Wolf to Lead Team of US monitors to Oversee Palestinian-Israeli Commitment to “Roadmap”

US assistant secretary of state for non-proliferation John S. Wolf will soon lead a team of monitors to the Middle East to help the Palestinians and Israelis fulfil their obligations under President George W. Bush’s “roadmap” peace plan, and to publicize it when either side falls short of their responsibilities.

The team will consist solely of American officials in at least its early phases, The New York Times reported on Wednesday.

“This mission will be charged with helping the parties to move towards peace, monitoring their progress and stating clearly who was fulfilling their responsibilities,” Bush said Wednesday in a statement following a day of summit meetings with Palestinian and Israeli prime ministers in the Red Sea port city of Aqaba.

The Palestinian leadership has been a long-time advocate of bringing international observers to the region, arguing that only outside monitors could hold Israel accountable to the world for its promises to withdraw from reoccupied territory.

“We welcome and stress the need for the assistance of the international community and, in particular, the Arab states, to help us,” Mahmoud Abbas, the Palestinian prime minister, said. “We also welcome and stress the need for a US-led monitoring mechanism.”

To win Israeli support for the new team, the Bush administration promised that all the monitors would be Americans at least initially.

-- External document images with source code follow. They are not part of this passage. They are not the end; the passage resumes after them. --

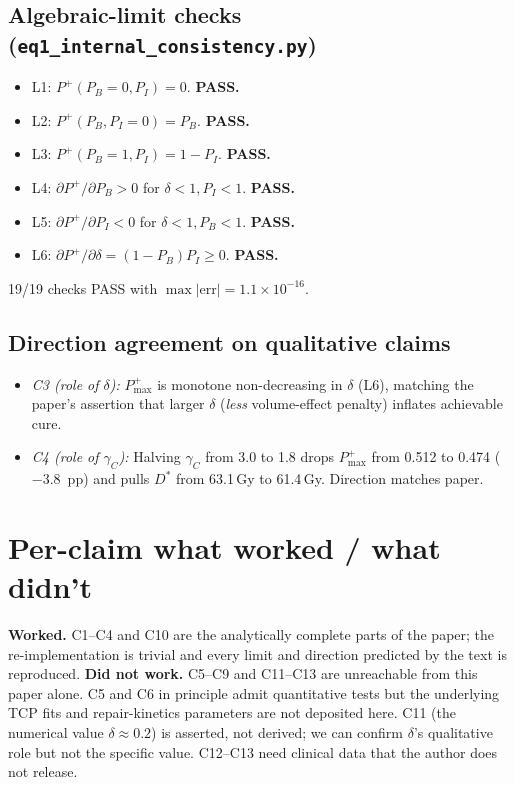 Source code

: \documentclass[11pt]{article}
\begin{document}
\subsection{Algebraic-limit checks (\texttt{eq1\_internal\_consistency.py})}
\begin{itemize}
  \item L1: $P^{+}(P_B=0,P_I) = 0$. \textbf{PASS.}
  \item L2: $P^{+}(P_B,P_I=0) = P_B$. \textbf{PASS.}
  \item L3: $P^{+}(P_B=1,P_I) = 1 - P_I$. \textbf{PASS.}
  \item L4: $\partial P^{+}/\partial P_B > 0$ for $\delta<1, P_I<1$. \textbf{PASS.}
  \item L5: $\partial P^{+}/\partial P_I < 0$ for $\delta<1, P_B<1$. \textbf{PASS.}
  \item L6: $\partial P^{+}/\partial \delta = (1-P_B)P_I \ge 0$. \textbf{PASS.}
\end{itemize}
19/19 checks PASS with $\max|\text{err}|\!=\!1.1\!\times\!10^{-16}$.

\subsection{Direction agreement on qualitative claims}
\begin{itemize}
\item \emph{C3 (role of $\delta$):} $P^{+}_{\max}$ is monotone non-decreasing
      in $\delta$ (L6), matching the paper's assertion that larger $\delta$
      (\emph{less} volume-effect penalty) inflates achievable cure.
\item \emph{C4 (role of $\gamma_C$):} Halving $\gamma_C$ from 3.0 to 1.8
      drops $P^{+}_{\max}$ from 0.512 to 0.474 ($-3.8$~pp) and pulls
      $D^{*}$ from 63.1\,Gy to 61.4\,Gy. Direction matches paper.
\end{itemize}

\section{Per-claim what worked / what didn't}
\textbf{Worked.} C1--C4 and C10 are the analytically complete parts of
the paper; the re-implementation is trivial and every limit and direction
predicted by the text is reproduced.
\textbf{Did not work.} C5--C9 and C11--C13 are unreachable from this
paper alone. C5 and C6 in principle admit quantitative tests but the
underlying TCP fits and repair-kinetics parameters are not deposited
here. C11 (the numerical value $\delta\approx 0.2$) is asserted, not
derived; we can confirm $\delta$'s qualitative role but not the specific
value. C12--C13 need clinical data that the author does not release.
\end{document}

But senior American officials have not foreclosed on the possibility of adding monitors from Europe or Russia — whose governments helped develop the peace plan, known as the “roadmap” — to the group, The New York Times said.

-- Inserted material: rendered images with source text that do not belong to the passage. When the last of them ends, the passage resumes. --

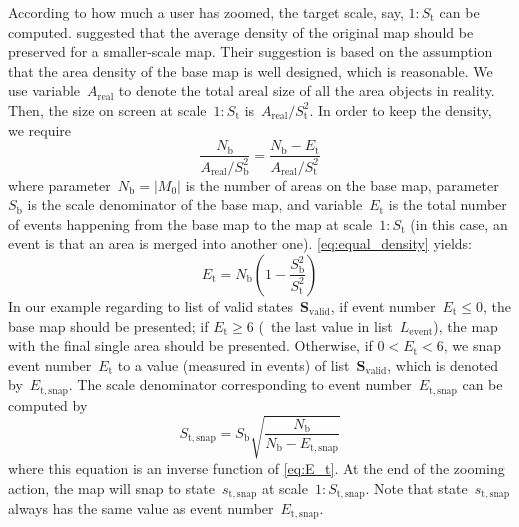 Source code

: \documentclass[twocolumn]{svjour3}          %
\begin{document}
According to how much a user has zoomed,
the target scale, say, $1:S_\mathrm{t}$ can be computed.
\citet{Huang2016Webmap} suggested that 
the average density of the original map should be preserved 
for a smaller-scale map.
Their suggestion is based on the assumption that 
the area density of the base map is well designed, which is reasonable.
We use variable~$A_\mathrm{real}$ to denote the total areal size of 
all the area objects in reality.
Then, the size on screen at scale~$1:S_\mathrm{t}$ 
is~$A_\mathrm{real} \big/ S^2_\mathrm{t}$.
In order to keep the density, we require
\begin{equation}
\label{eq:equal_density}
\frac{N_\mathrm{b}}{A_\mathrm{real} \big/ S^2_\mathrm{b}} =
\frac{N_\mathrm{b}-E_\mathrm{t}}{A_\mathrm{real} \big/ S^2_\mathrm{t}}
\end{equation}
where parameter~$N_\mathrm{b} = |M_0|$ 
is the number of areas on the base map,
parameter~$S_\mathrm{b}$ is the scale denominator of the base map,
and variable~$E_\mathrm{t}$ is the total number of events 
happening from the base map to the map at scale~$1:S_\mathrm{t}$
(in this case, an event is that an area is merged into another one).
\eq\ref{eq:equal_density} yields:
\begin{equation}
\label{eq:E_t}
E_\mathrm{t} = N_\mathrm{b} \left(1-\frac{S^2_\mathrm{b}}{S^2_\mathrm{t}}\right)
\end{equation}
In our example regarding to list of 
valid states~$\mathrm{\mathrm{\textbf{S}_{valid}}}$,
if event number~$E_\mathrm{t} \le 0$, the base map should be presented;
if $E_\mathrm{t} \ge 6$ (\ie~the last value in list~$L_\mathrm{event}$),
the map with the final single area should be presented.
Otherwise, if $0<E_\mathrm{t} < 6$, we snap event number~$E_\mathrm{t}$ 
to a value (measured in events) of 
list~$\mathrm{\textbf{S}_{valid}}$,
which is denoted by~$E_\mathrm{t,snap}$.
The scale denominator corresponding to event number~$E_\mathrm{t,snap}$
can be computed by 
\begin{equation}
\label{eq:S_t_snap}
S_\mathrm{t,snap} = S_\mathrm{b} \sqrt{\frac{N_\mathrm{b}}{N_\mathrm{b}-E_\mathrm{t,snap}}}
\end{equation}
where this equation is an inverse function of \eq\ref{eq:E_t}.
At the end of the zooming action, 
the map will snap to state~$s_\mathrm{t,snap}$
at scale~$1:S_\mathrm{t,snap}$.
Note that state~$s_\mathrm{t,snap}$ always has 
the same value as event number~$E_\mathrm{t,snap}$.
\end{document}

"It is an understanding between the United States and Israel that the only party that has proven an honest broker in the peace process is the United States," said Ra’anan Gissin, a foreign affairs adviser to Israeli Prime Minister Ariel Sharon.

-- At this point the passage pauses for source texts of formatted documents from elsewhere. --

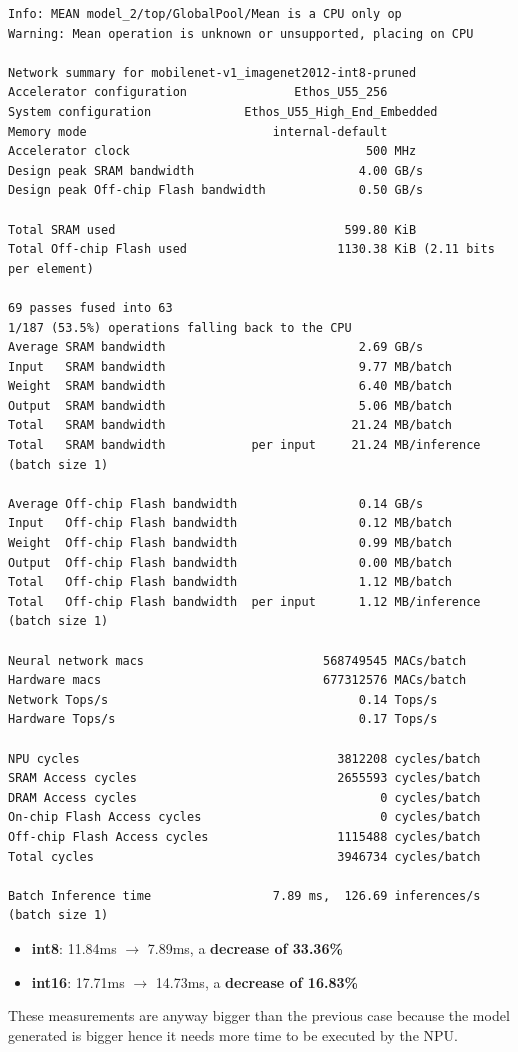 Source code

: \begin{lstlisting}[label={lst:vela_output_imagenet},
    caption=MobileNet v1 and ImageNet: vela output on an int8 tflite file]
Info: MEAN model_2/top/GlobalPool/Mean is a CPU only op
Warning: Mean operation is unknown or unsupported, placing on CPU

Network summary for mobilenet-v1_imagenet2012-int8-pruned
Accelerator configuration               Ethos_U55_256
System configuration             Ethos_U55_High_End_Embedded
Memory mode                          internal-default
Accelerator clock                                 500 MHz
Design peak SRAM bandwidth                       4.00 GB/s
Design peak Off-chip Flash bandwidth             0.50 GB/s

Total SRAM used                                599.80 KiB
Total Off-chip Flash used                     1130.38 KiB (2.11 bits per element)

69 passes fused into 63
1/187 (53.5%) operations falling back to the CPU
Average SRAM bandwidth                           2.69 GB/s
Input   SRAM bandwidth                           9.77 MB/batch
Weight  SRAM bandwidth                           6.40 MB/batch
Output  SRAM bandwidth                           5.06 MB/batch
Total   SRAM bandwidth                          21.24 MB/batch
Total   SRAM bandwidth            per input     21.24 MB/inference (batch size 1)

Average Off-chip Flash bandwidth                 0.14 GB/s
Input   Off-chip Flash bandwidth                 0.12 MB/batch
Weight  Off-chip Flash bandwidth                 0.99 MB/batch
Output  Off-chip Flash bandwidth                 0.00 MB/batch
Total   Off-chip Flash bandwidth                 1.12 MB/batch
Total   Off-chip Flash bandwidth  per input      1.12 MB/inference (batch size 1)

Neural network macs                         568749545 MACs/batch
Hardware macs                               677312576 MACs/batch
Network Tops/s                                   0.14 Tops/s
Hardware Tops/s                                  0.17 Tops/s

NPU cycles                                    3812208 cycles/batch
SRAM Access cycles                            2655593 cycles/batch
DRAM Access cycles                                  0 cycles/batch
On-chip Flash Access cycles                         0 cycles/batch
Off-chip Flash Access cycles                  1115488 cycles/batch
Total cycles                                  3946734 cycles/batch

Batch Inference time                 7.89 ms,  126.69 inferences/s (batch size 1)
\end{lstlisting}


\begin{itemize}
    \item \textbf{int8}: 11.84ms $\rightarrow$ 7.89ms, a \textbf{decrease of 33.36\%}
    \item \textbf{int16}: 17.71ms $\rightarrow$ 14.73ms, a \textbf{decrease of 16.83\%}
\end{itemize}

These measurements are anyway bigger than the previous case because the model
generated is bigger hence it needs more time to be executed by the NPU\@.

Wolf is a 33-year veteran of the Foreign Service who has worked in Australia, Vietnam, Greece, and Pakistan. A graduate of Dartmouth College, he was ambassador to Malaysia from 1992 to 1995 and ambassador for Asia-Pacific Economic Cooperation from 1997 until 1999.

Bush on Wednesday said that Condoleezza Rice, his national security adviser, and Colin Powell the Secretary of State would be his “personal representatives” to the two parties.

Powell said that Wolf, who is expected to resign his State Department post to lead the team, was notified of his new assignment two weeks ago and would be arriving in the region “very soon.”

Powell added that the American ambassador to Israel, Daniel C. Kurtzer, and the acting consul general, Jeffrey Feltman, would play major roles in helping oversee the monitors.

“We’re going to have a very strong team here,” Powell told reporters as he prepared Wednesday to leave Aqaba with Bush for Doha, Qatar.

However, US Administration officials released few details on the team, its mission or its timetable for reaching the region, saying that it was still being assembled in the United States. But they said that initial plans called for the team to be relatively small — about 10 people or so — and to consist mainly of intelligence officials and diplomats. Senior officials have said the team was likely to be based in Jerusalem, but they said that could change.